Task description - Only the lines holding "creating" are wanted; find them in the listing and return each one.
------ Data provided
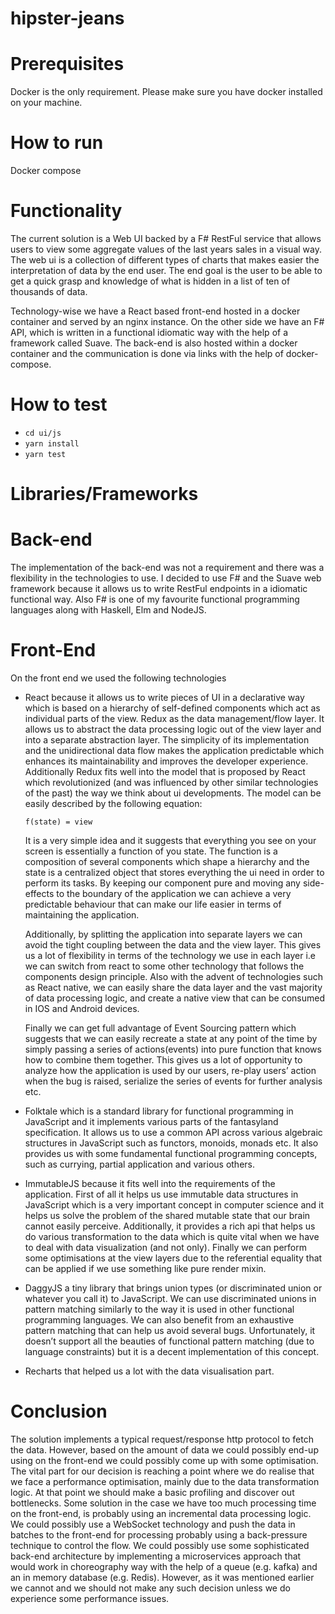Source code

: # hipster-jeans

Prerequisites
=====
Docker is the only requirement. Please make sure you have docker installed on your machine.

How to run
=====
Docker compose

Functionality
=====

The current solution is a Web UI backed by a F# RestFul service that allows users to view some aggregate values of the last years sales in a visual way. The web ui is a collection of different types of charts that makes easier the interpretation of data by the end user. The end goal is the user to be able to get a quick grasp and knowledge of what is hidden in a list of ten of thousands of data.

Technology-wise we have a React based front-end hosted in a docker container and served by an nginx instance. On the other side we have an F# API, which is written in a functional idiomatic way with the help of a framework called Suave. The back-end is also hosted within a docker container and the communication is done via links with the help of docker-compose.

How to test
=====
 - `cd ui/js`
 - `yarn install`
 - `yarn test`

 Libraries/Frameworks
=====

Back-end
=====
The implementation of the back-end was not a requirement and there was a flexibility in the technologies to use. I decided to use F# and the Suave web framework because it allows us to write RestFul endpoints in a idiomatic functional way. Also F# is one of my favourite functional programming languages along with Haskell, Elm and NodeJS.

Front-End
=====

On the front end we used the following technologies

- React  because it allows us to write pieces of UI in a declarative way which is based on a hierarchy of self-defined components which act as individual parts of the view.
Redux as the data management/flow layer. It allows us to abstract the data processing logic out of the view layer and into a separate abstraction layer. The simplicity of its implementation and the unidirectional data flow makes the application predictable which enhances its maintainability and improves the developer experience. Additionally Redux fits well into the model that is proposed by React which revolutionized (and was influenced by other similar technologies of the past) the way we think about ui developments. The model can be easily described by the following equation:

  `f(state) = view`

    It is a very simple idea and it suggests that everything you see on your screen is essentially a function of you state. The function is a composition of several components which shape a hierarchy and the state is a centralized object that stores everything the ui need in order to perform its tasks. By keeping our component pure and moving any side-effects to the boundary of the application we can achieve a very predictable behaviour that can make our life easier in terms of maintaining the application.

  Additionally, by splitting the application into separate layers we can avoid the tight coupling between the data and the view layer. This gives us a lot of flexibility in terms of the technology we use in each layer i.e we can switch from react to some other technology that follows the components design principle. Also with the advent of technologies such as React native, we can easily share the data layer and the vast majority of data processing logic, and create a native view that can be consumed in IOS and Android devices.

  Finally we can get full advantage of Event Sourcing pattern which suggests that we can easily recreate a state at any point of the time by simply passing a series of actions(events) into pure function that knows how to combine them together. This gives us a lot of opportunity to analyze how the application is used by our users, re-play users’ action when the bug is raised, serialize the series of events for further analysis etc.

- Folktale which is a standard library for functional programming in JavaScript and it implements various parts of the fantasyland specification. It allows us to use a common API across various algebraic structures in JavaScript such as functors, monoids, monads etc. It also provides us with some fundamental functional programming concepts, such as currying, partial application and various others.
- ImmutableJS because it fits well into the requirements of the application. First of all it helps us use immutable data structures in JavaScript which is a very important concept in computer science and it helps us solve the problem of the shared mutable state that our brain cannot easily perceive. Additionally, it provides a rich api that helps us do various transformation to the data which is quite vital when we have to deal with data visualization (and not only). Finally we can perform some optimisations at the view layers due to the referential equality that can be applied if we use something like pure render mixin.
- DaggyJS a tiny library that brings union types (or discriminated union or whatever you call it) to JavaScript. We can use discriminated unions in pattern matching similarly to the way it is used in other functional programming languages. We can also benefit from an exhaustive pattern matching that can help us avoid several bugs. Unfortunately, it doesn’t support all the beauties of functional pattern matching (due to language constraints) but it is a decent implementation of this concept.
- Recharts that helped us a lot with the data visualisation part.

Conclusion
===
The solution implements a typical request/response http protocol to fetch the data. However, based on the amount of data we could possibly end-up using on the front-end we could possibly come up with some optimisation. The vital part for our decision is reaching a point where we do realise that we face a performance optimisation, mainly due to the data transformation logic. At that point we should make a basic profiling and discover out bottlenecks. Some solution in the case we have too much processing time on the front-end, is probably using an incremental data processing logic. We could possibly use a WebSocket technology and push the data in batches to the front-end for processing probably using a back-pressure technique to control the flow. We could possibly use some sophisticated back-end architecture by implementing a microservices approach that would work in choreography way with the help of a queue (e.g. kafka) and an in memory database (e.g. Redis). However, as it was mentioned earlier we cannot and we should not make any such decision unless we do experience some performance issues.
------------
------ Data provided
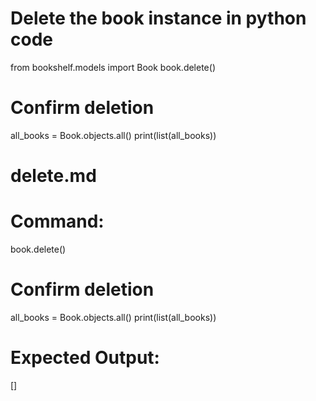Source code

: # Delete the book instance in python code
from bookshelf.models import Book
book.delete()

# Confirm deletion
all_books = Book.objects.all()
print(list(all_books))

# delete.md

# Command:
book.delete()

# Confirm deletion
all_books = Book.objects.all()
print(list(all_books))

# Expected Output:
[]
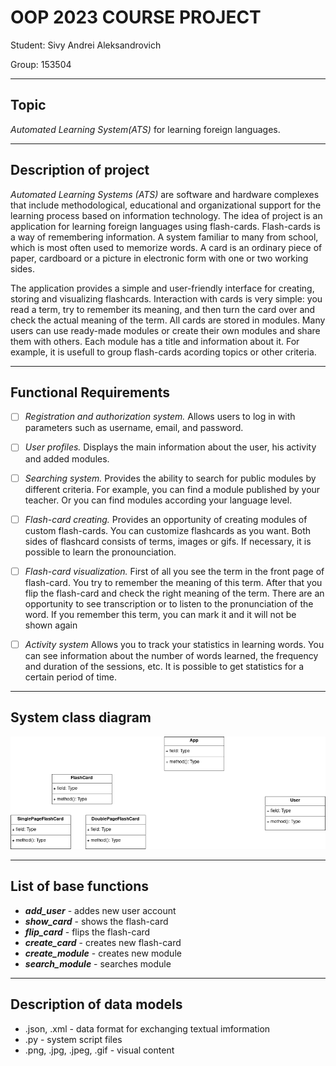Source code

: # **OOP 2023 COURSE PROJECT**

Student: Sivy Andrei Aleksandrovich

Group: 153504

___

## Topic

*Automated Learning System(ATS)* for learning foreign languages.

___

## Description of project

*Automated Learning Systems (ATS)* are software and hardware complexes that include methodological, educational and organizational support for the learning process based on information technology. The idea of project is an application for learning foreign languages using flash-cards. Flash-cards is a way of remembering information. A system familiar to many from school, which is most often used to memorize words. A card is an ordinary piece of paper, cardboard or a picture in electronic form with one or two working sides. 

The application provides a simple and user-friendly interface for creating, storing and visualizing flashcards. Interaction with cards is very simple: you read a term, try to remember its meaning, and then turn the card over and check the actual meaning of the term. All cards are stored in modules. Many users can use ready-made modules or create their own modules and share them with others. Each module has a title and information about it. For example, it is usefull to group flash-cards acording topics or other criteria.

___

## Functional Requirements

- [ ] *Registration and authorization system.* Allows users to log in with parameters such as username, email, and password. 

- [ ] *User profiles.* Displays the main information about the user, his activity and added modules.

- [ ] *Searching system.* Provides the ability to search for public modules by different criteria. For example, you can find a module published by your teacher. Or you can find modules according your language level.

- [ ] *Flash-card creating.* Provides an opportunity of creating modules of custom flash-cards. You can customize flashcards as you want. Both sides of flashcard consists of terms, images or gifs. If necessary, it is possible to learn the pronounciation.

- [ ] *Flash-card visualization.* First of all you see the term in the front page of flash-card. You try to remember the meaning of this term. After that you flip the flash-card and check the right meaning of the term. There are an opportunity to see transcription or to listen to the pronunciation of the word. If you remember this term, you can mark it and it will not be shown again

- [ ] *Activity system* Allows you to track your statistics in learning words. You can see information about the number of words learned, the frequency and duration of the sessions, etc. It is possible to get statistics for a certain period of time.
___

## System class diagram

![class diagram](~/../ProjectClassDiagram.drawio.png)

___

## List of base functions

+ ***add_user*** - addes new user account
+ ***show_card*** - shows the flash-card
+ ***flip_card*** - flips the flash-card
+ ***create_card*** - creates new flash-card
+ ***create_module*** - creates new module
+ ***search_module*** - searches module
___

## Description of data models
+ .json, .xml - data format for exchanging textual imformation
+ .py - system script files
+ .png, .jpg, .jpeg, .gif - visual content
------------
Written response -
The application provides a simple and user-friendly interface for creating, storing and visualizing flashcards. Interaction with cards is very simple: you read a term, try to remember its meaning, and then turn the card over and check the actual meaning of the term. All cards are stored in modules. Many users can use ready-made modules or create their own modules and share them with others. Each module has a title and information about it. For example, it is usefull to group flash-cards acording topics or other criteria.
- [ ] *Flash-card creating.* Provides an opportunity of creating modules of custom flash-cards. You can customize flashcards as you want. Both sides of flashcard consists of terms, images or gifs. If necessary, it is possible to learn the pronounciation.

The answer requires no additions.